• Exercise brief: Beneath this instruction is a block of data; output from it exactly the lines that run from the one containing "## Общие опции" through the one containing "о процессе распаковки.", inclusive.

• Saved data entries:
--- START ---
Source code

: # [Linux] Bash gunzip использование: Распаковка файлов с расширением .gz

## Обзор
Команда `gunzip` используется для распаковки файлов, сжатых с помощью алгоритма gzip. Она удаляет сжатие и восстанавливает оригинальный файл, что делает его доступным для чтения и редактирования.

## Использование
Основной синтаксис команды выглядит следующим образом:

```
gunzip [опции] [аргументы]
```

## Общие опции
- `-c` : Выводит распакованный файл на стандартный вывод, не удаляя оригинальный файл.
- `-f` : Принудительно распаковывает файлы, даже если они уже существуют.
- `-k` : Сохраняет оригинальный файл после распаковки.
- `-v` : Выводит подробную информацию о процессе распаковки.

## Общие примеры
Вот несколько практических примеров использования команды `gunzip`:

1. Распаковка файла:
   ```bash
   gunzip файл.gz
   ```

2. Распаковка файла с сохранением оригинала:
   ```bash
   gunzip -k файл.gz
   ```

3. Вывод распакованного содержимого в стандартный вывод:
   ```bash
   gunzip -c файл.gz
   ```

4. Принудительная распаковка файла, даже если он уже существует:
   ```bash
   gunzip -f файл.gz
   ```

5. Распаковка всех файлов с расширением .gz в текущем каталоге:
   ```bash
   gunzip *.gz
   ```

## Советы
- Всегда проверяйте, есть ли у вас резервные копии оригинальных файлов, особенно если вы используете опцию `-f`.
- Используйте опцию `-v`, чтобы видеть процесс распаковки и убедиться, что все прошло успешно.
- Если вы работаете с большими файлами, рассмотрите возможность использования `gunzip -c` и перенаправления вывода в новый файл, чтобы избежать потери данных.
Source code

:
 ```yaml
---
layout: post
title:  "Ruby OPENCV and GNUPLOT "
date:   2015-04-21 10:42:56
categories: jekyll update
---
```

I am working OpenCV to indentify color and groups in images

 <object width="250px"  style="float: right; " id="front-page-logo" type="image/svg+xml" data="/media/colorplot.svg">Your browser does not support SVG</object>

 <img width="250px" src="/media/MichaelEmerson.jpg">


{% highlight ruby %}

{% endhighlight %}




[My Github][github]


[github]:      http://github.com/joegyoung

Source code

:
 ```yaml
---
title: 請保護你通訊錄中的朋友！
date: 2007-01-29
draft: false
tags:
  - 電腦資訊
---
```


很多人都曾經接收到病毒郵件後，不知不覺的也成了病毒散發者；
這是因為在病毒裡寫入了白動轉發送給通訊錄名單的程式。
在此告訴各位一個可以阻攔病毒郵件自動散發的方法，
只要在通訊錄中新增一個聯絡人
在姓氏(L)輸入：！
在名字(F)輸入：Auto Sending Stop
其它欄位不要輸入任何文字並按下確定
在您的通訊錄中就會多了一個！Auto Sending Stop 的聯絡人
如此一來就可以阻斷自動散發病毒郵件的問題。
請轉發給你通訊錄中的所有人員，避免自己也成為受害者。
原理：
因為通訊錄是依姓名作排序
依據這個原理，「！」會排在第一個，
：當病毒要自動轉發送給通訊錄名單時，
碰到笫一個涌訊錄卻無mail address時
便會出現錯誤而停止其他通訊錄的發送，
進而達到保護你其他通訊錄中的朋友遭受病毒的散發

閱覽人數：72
--- END ---
• Answer:
## Общие опции
- `-c` : Выводит распакованный файл на стандартный вывод, не удаляя оригинальный файл.
- `-f` : Принудительно распаковывает файлы, даже если они уже существуют.
- `-k` : Сохраняет оригинальный файл после распаковки.
- `-v` : Выводит подробную информацию о процессе распаковки.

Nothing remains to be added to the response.